** Work request **
Within the data below, copy each line where the string "will" is found.

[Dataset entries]

====

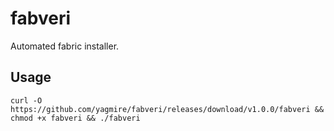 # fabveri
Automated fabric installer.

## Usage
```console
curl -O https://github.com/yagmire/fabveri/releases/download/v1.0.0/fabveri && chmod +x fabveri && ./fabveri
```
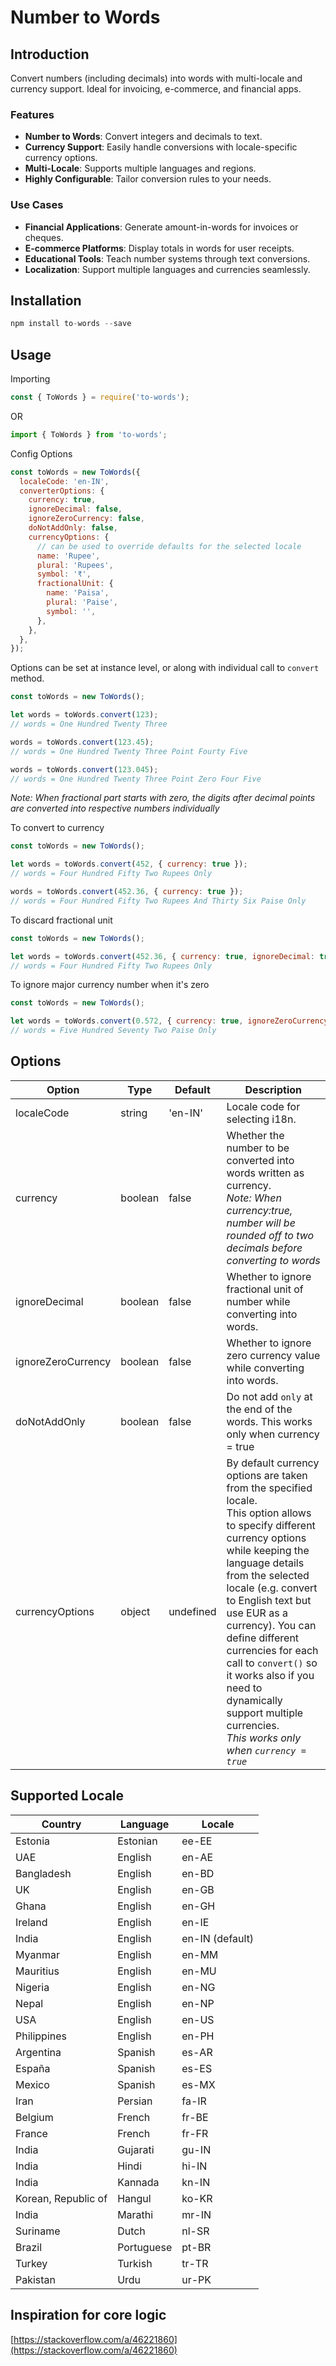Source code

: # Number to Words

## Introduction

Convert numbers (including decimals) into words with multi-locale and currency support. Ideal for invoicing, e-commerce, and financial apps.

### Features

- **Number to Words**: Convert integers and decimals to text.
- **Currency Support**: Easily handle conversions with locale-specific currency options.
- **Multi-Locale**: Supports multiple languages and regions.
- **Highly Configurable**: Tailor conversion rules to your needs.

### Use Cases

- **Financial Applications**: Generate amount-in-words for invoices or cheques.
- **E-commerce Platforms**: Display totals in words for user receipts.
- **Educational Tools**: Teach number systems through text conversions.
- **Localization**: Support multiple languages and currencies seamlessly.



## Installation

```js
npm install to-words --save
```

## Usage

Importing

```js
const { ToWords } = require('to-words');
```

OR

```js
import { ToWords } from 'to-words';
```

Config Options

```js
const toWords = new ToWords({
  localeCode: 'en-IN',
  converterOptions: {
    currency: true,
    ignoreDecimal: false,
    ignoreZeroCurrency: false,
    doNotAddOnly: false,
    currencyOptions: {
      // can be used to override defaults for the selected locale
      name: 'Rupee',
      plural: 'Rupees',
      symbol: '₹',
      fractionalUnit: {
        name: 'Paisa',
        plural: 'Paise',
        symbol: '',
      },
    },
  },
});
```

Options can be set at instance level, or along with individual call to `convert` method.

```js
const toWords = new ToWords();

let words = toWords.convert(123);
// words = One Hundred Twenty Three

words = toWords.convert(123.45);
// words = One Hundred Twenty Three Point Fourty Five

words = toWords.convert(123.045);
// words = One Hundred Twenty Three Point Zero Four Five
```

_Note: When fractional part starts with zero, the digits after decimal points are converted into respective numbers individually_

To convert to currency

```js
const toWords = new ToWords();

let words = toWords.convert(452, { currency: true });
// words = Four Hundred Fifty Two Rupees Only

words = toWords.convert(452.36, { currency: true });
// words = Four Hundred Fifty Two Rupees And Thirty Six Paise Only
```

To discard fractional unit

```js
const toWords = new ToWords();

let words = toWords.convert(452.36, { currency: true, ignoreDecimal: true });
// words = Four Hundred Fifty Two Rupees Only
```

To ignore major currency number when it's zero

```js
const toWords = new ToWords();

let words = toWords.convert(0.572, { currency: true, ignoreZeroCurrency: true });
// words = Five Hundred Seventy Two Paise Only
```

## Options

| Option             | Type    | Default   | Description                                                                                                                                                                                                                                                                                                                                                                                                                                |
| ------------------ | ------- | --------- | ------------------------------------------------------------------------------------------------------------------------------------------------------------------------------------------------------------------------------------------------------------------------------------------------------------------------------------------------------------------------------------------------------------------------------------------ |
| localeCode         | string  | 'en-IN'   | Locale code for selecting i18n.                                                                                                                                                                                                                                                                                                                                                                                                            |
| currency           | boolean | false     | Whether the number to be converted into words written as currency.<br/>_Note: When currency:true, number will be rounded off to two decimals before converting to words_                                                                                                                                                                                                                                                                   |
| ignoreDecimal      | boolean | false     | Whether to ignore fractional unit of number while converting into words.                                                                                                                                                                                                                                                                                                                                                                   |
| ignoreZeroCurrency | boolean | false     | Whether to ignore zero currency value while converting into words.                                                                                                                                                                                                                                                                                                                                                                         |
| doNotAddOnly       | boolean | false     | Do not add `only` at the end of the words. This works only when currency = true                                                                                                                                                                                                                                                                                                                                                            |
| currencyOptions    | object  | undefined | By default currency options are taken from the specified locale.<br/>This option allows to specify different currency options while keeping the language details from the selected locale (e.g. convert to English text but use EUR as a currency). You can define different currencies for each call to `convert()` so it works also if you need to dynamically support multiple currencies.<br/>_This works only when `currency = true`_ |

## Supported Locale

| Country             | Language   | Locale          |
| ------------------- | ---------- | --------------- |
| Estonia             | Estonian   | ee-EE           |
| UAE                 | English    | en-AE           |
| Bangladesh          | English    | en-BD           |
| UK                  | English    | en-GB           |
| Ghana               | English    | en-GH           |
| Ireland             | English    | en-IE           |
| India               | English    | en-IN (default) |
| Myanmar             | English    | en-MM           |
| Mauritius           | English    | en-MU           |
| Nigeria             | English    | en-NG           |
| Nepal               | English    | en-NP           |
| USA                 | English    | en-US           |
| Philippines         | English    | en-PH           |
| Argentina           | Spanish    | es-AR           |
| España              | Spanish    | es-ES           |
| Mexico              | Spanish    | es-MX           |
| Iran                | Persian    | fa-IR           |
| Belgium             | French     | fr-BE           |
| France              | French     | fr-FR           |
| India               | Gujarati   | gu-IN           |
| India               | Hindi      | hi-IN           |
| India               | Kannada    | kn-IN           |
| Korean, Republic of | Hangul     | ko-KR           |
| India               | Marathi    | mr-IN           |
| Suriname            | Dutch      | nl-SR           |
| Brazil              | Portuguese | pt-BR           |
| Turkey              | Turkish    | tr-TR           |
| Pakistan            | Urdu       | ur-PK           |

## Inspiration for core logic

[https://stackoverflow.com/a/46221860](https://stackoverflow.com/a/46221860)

====

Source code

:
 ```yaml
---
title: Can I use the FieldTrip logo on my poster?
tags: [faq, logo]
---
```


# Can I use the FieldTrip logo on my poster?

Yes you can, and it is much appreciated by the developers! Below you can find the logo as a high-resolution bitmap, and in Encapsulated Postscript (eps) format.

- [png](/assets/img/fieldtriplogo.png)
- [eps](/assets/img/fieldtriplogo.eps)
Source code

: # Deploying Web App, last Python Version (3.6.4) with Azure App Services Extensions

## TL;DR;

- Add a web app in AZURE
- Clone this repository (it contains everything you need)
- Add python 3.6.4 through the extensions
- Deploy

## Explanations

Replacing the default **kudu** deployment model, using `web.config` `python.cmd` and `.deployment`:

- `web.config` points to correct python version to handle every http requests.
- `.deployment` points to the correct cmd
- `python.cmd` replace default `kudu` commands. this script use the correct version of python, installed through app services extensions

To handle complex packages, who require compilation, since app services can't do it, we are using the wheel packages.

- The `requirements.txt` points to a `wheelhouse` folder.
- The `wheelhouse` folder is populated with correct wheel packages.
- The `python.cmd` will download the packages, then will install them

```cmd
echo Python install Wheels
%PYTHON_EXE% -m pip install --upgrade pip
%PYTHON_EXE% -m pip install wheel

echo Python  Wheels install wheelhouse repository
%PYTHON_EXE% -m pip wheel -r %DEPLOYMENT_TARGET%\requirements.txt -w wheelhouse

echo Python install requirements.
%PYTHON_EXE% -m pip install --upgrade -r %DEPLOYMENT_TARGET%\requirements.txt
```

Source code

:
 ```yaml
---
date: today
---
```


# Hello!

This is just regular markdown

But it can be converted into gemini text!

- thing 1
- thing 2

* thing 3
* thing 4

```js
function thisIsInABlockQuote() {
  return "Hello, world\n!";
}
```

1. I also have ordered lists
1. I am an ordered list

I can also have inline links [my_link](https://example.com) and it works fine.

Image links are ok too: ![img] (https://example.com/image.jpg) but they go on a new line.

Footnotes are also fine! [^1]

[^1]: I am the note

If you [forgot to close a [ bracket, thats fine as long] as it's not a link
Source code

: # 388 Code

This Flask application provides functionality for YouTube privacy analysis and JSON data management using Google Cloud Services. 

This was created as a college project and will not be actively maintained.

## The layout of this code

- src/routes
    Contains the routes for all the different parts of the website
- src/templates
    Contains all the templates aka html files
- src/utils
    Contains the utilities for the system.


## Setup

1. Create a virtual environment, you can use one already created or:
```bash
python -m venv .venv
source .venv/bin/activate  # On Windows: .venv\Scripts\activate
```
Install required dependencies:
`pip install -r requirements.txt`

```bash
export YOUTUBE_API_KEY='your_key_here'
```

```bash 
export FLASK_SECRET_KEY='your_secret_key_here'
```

====

** Answer **
| currency           | boolean | false     | Whether the number to be converted into words written as currency.<br/>_Note: When currency:true, number will be rounded off to two decimals before converting to words_                                                                                                                                                                                                                                                                   |
- The `python.cmd` will download the packages, then will install them
This was created as a college project and will not be actively maintained.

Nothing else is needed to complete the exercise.